### TASK REQUIREMENTS
For the entries below, the result should be an exact transcription of the lines from the one with "# Design principles used" up to and including the one with "- **Liskov Substitution", and only those.

### RECORDS FOR PROCESSING
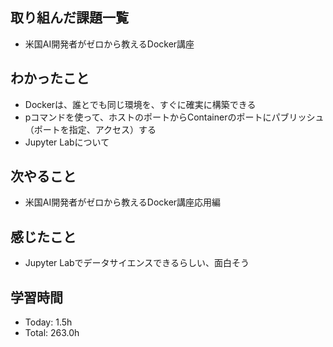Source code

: ## 取り組んだ課題一覧
- 米国AI開発者がゼロから教えるDocker講座
## わかったこと
- Dockerは、誰とでも同じ環境を、すぐに確実に構築できる
- pコマンドを使って、ホストのポートからContainerのポートにパブリッシュ（ポートを指定、アクセス）する
- Jupyter Labについて
## 次やること
- 米国AI開発者がゼロから教えるDocker講座応用編
## 感じたこと
- Jupyter Labでデータサイエンスできるらしい、面白そう
## 学習時間
- Today: 1.5h
- Total: 263.0h
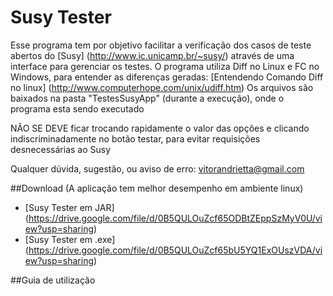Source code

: # Susy Tester

Esse programa tem por objetivo facilitar a verificação dos casos de teste abertos do [Susy] (http://www.ic.unicamp.br/~susy/) através de uma interface para gerenciar os testes.
O programa utiliza Diff no Linux e FC no Windows, para entender as diferenças geradas:
[Entendendo Comando Diff no linux] (http://www.computerhope.com/unix/udiff.htm)
Os arquivos são baixados na pasta "TestesSusyApp" (durante a execução), onde o programa esta sendo executado

NÃO SE DEVE ficar trocando rapidamente o valor das opções e clicando indiscriminadamente no botão testar, para evitar requisições desnecessárias ao Susy

Qualquer dúvida, sugestão, ou aviso de erro: vitorandrietta@gmail.com

##Download (A aplicação tem melhor desempenho em ambiente linux)

- [Susy Tester em JAR] (https://drive.google.com/file/d/0B5QULOuZcf65ODBtZEppSzMyV0U/view?usp=sharing)
- [Susy Tester em .exe] (https://drive.google.com/file/d/0B5QULOuZcf65bU5YQ1ExOUszVDA/view?usp=sharing)

##Guia de utilização


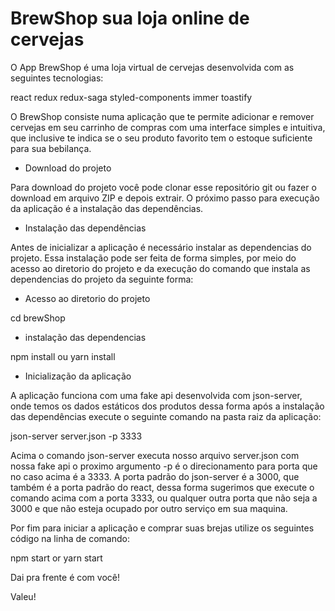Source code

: # BrewShop sua loja online de cervejas

O App BrewShop é uma loja virtual de cervejas desenvolvida com as seguintes tecnologias:

react
redux
redux-saga
styled-components
immer
toastify

O BrewShop consiste numa aplicação que te permite adicionar e remover cervejas em seu carrinho de compras com uma interface simples e intuitiva, que inclusive te indica se o seu produto favorito tem o estoque suficiente para sua bebilança.

- Download do projeto

Para download do projeto você pode clonar esse repositório git ou fazer o download em arquivo ZIP e depois extrair. O próximo passo para execução da aplicação é a instalação das dependências.

- Instalação das dependências

Antes de inicializar a aplicação é necessário instalar as dependencias do projeto. Essa instalação pode ser feita de forma simples, por meio do acesso ao diretorio do projeto e da execução do comando que instala as dependencias do projeto da seguinte forma:

- Acesso ao diretorio do projeto

cd brewShop

- instalação das dependencias

npm install ou yarn install

- Inicialização da aplicação

A aplicação funciona com uma fake api desenvolvida com json-server, onde temos os dados estáticos dos produtos dessa forma após a instalação das dependências execute o seguinte comando na pasta raiz da aplicação:

json-server server.json -p 3333

Acima o comando json-server executa nosso arquivo server.json com nossa fake api o proximo argumento -p é o direcionamento para porta que no caso acima é a 3333. A porta padrão do json-server é a 3000, que também é a porta padrão do react, dessa forma sugerimos que execute o comando acima com a porta 3333, ou qualquer outra porta que não seja a 3000 e que não esteja ocupado por outro serviço em sua maquina.

Por fim para iniciar a aplicação e comprar suas brejas utilize os seguintes código na linha de comando:

npm start or yarn start

Dai pra frente é com você!

Valeu!
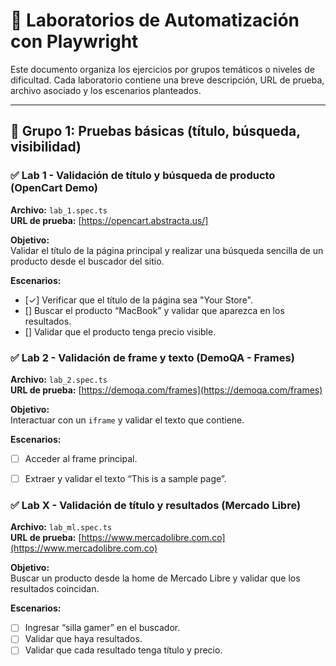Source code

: # 🧪 Laboratorios de Automatización con Playwright

Este documento organiza los ejercicios por grupos temáticos o niveles de dificultad. Cada laboratorio contiene una breve descripción, URL de prueba, archivo asociado y los escenarios planteados.

---

## 📂 Grupo 1: Pruebas básicas (título, búsqueda, visibilidad)

### ✅ Lab 1 - Validación de título y búsqueda de producto (OpenCart Demo)
**Archivo:** `lab_1.spec.ts`  
**URL de prueba:** [https://opencart.abstracta.us/]

**Objetivo:**  
Validar el título de la página principal y realizar una búsqueda sencilla de un producto desde el buscador del sitio.

**Escenarios:**
- [✓] Verificar que el título de la página sea "Your Store".
- [] Buscar el producto “MacBook” y validar que aparezca en los resultados.
- [] Validar que el producto tenga precio visible.


### ✅ Lab 2 - Validación de frame y texto (DemoQA - Frames)
**Archivo:** `lab_2.spec.ts`  
**URL de prueba:** [https://demoqa.com/frames](https://demoqa.com/frames)

**Objetivo:**  
Interactuar con un `iframe` y validar el texto que contiene.

**Escenarios:**
- [ ] Acceder al frame principal.
- [ ] Extraer y validar el texto “This is a sample page”.


### ✅ Lab X - Validación de título y resultados (Mercado Libre)
**Archivo:** `lab_ml.spec.ts`  
**URL de prueba:** [https://www.mercadolibre.com.co](https://www.mercadolibre.com.co)

**Objetivo:**  
Buscar un producto desde la home de Mercado Libre y validar que los resultados coincidan.

**Escenarios:**
- [ ] Ingresar “silla gamer” en el buscador.
- [ ] Validar que haya resultados.
- [ ] Validar que cada resultado tenga título y precio.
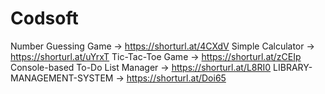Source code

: # Codsoft

Number Guessing Game -> https://shorturl.at/4CXdV
Simple Calculator -> https://shorturl.at/uYrxT
Tic-Tac-Toe Game -> https://shorturl.at/zCEIp
Console-based To-Do List Manager -> https://shorturl.at/L8RI0
LIBRARY-MANAGEMENT-SYSTEM -> https://shorturl.at/Doi65
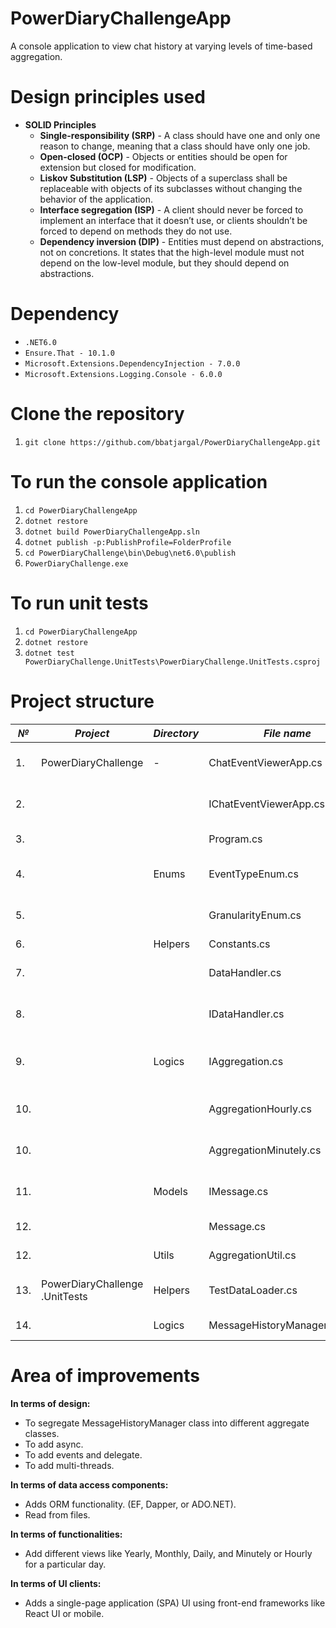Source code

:# PowerDiaryChallengeApp
A console application to view chat history at varying levels of time-based aggregation.

# Design principles used

- **SOLID Principles**
  - **Single-responsibility (SRP)** - A class should have one and only one reason to change, meaning that a class should have only one job.
  - **Open-closed (OCP)** - Objects or entities should be open for extension but closed for modification.
  - **Liskov Substitution (LSP)** - Objects of a superclass shall be replaceable with objects of its subclasses without changing the behavior of the application.
  - **Interface segregation (ISP)** - A client should never be forced to implement an interface that it doesn’t use, or clients shouldn’t be forced to depend on methods they do not use.
  - **Dependency inversion (DIP)** - Entities must depend on abstractions, not on concretions. It states that the high-level module must not depend on the low-level module, but they should depend on abstractions.

# Dependency

- `.NET6.0`
- `Ensure.That - 10.1.0`
- `Microsoft.Extensions.DependencyInjection - 7.0.0`
- `Microsoft.Extensions.Logging.Console - 6.0.0`

# Clone the repository

1. `git clone https://github.com/bbatjargal/PowerDiaryChallengeApp.git`

# To run the console application

1. `cd PowerDiaryChallengeApp`
1. `dotnet restore`
1. `dotnet build PowerDiaryChallengeApp.sln`
1. `dotnet publish -p:PublishProfile=FolderProfile`
1. `cd PowerDiaryChallenge\bin\Debug\net6.0\publish`
1. `PowerDiaryChallenge.exe`


# To run unit tests

1. `cd PowerDiaryChallengeApp`
1. `dotnet restore`
1. `dotnet test PowerDiaryChallenge.UnitTests\PowerDiaryChallenge.UnitTests.csproj`

# Project structure

|*№*| *Project*                      | *Directory* | *File name*                    |  *Description* |
|---|---                             |---          |---                             |---|
| 1.|   PowerDiaryChallenge          |     -       | ChatEventViewerApp.cs          | Contains an application class to view chat history.  |
| 2.|                                |             | IChatEventViewerApp.cs         | Contains an application interface to view chat history.  |
| 3.|                                |             | Program.cs                     |  Contains the main entry to start the application. |
| 4.|                                |  Enums      | EventTypeEnum.cs               |  Contains event type enums to represent message event types. | 
| 5.|                                |             |  GranularityEnum.cs            |  Contains granularity enums to represent an "aggregation level". |
| 6.|                                |  Helpers    |  Constants.cs                  | Contains constants.  |
| 7.|                                |             | DataHandler.cs                 |  Contains a data handler class to generate a list of messages. |
| 8.|                                |             |  IDataHandler.cs               | Contains a data handler interface to generate a list of messages.  |
| 9.|                                | Logics      | IAggregation.cs      | Contains a aggregation interface to aggregate chat history based on a time-based granularity.  |
|10.|                                |             | AggregationHourly.cs       | Contains an aggregation class to aggregate chat history hourly.  |
|10.|                                |             | AggregationMinutely.cs      | Contains an aggregation class to aggregate chat history minutely.  |
|11.|                                |  Models     |  IMessage.cs                   | Contains a model interface to store a message.  |
|12.|                                |             |  Message.cs                    |  Contains a model class to store a message. |
|12.|                                |  Utils      |  AggregationUtil.cs            |  Contains a class which provides utility functions. |
|13.| PowerDiaryChallenge .UnitTests | Helpers     |  TestDataLoader.cs             |  Contains a helper function to load messages for a test run. |
|14.|                                | Logics      | MessageHistoryManagerTests.cs  | Contains unit tests for MessageHistoryManager.  |

# Area of improvements

**In terms of design:**

- To segregate MessageHistoryManager class into different aggregate classes.
- To add async.
- To add events and delegate.
- To add multi-threads.

**In terms of data access components:**

- Adds ORM functionality. (EF, Dapper, or ADO.NET).
- Read from files.

**In terms of functionalities:**

- Add different views like Yearly, Monthly, Daily, and Minutely or Hourly for a particular day.

**In terms of UI clients:**

- Adds a single-page application (SPA) UI using front-end frameworks like React UI or mobile.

### TASK RESULT
# Design principles used

- **SOLID Principles**
  - **Single-responsibility (SRP)** - A class should have one and only one reason to change, meaning that a class should have only one job.
  - **Open-closed (OCP)** - Objects or entities should be open for extension but closed for modification.
  - **Liskov Substitution (LSP)** - Objects of a superclass shall be replaceable with objects of its subclasses without changing the behavior of the application.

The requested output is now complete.